Elijah has been called to be a prophet because of Israel’s apostasy. Israel’s identity had been established in the Sinai Covenant: “You will be my people and I will be your God.” Covenants in the ancient Near East normally came with contractual terms, as did Sinai’s. We call those terms today “the Ten Commandments.” They begin with the prohibition of idolatry: “I am the Lord, your God. Thou shalt have no other gods before Me.” Indeed, in the long version of the Commandment, Yahweh calls Himself “a jealous God” who punishes sin (Exodus 20:5).

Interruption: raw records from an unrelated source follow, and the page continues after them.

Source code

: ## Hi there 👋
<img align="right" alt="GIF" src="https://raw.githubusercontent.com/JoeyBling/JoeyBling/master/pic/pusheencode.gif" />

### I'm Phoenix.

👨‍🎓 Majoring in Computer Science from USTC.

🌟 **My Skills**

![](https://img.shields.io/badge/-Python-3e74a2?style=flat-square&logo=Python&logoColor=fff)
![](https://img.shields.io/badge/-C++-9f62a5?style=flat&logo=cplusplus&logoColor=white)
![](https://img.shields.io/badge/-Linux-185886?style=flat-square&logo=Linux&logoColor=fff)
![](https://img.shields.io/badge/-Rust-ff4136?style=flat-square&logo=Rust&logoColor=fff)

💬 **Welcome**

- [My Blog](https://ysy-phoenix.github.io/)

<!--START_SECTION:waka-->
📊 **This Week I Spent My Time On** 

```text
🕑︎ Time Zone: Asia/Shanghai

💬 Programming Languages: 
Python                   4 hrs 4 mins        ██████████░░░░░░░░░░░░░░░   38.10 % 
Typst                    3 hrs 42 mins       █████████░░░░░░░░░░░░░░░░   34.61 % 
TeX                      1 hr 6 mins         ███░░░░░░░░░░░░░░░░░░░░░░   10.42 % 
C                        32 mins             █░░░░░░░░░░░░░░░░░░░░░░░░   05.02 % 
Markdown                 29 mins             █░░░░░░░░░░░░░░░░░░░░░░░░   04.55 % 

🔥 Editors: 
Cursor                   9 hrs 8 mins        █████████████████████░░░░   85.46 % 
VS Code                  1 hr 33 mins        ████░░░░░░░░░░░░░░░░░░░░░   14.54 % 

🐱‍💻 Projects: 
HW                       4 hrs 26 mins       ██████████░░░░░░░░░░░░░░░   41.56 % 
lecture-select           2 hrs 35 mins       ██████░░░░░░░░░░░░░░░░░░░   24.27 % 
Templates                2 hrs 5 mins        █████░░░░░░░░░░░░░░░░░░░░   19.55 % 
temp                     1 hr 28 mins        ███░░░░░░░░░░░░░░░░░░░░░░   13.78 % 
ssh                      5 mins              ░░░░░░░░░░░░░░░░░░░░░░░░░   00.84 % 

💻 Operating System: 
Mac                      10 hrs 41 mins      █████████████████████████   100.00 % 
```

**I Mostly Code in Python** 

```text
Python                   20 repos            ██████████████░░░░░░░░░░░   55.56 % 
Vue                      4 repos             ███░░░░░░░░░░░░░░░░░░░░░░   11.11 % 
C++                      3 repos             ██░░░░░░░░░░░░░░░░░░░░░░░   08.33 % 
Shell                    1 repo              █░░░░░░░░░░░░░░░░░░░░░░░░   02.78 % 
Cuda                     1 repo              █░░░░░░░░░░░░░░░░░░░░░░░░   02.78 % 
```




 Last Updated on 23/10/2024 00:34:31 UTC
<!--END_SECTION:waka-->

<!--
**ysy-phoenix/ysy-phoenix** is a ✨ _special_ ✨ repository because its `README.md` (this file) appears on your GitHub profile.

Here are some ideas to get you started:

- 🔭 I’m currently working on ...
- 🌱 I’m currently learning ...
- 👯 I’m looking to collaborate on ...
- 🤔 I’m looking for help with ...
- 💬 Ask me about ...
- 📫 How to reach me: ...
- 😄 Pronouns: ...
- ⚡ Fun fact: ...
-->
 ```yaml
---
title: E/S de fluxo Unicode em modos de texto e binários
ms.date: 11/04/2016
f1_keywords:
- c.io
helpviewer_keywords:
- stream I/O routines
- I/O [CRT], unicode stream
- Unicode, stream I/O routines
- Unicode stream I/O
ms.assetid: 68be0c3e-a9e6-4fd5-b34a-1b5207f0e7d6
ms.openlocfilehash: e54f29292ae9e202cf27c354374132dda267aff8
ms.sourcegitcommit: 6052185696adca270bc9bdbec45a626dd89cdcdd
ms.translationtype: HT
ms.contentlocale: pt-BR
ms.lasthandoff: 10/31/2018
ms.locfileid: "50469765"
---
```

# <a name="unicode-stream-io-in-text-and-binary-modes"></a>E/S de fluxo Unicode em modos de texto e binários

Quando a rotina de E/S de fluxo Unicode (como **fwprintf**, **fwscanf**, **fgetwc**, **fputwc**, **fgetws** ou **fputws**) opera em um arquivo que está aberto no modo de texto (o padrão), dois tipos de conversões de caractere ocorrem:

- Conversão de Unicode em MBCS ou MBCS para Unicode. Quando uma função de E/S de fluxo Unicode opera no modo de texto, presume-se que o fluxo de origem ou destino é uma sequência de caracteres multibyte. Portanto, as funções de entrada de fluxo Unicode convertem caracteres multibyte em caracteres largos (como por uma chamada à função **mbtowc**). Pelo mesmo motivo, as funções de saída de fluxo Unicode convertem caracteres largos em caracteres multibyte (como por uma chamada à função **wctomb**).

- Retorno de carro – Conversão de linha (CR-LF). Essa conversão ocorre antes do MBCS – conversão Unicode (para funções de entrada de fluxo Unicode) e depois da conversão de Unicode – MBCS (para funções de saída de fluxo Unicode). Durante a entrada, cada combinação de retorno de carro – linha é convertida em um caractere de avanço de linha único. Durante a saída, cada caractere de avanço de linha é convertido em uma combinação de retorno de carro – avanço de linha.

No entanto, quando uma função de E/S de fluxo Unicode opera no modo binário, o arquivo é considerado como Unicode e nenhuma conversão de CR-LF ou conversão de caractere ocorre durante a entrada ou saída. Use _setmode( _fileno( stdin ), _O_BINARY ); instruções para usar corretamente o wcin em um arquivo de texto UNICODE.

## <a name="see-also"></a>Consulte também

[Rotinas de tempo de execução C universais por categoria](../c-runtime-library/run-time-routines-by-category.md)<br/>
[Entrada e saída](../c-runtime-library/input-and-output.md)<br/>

Israel had been previously unfaithful to its covenant. Even as Moses was coming down the mountain with the Ten Commandments, the Israelites—who had experienced God’s signs and wonders delivering them from Egypt—were partying in front of a golden calf (see Exodus 32:1-35), a calf fashioned by the priest left behind to keep Israel on the straight and narrow: Aaron.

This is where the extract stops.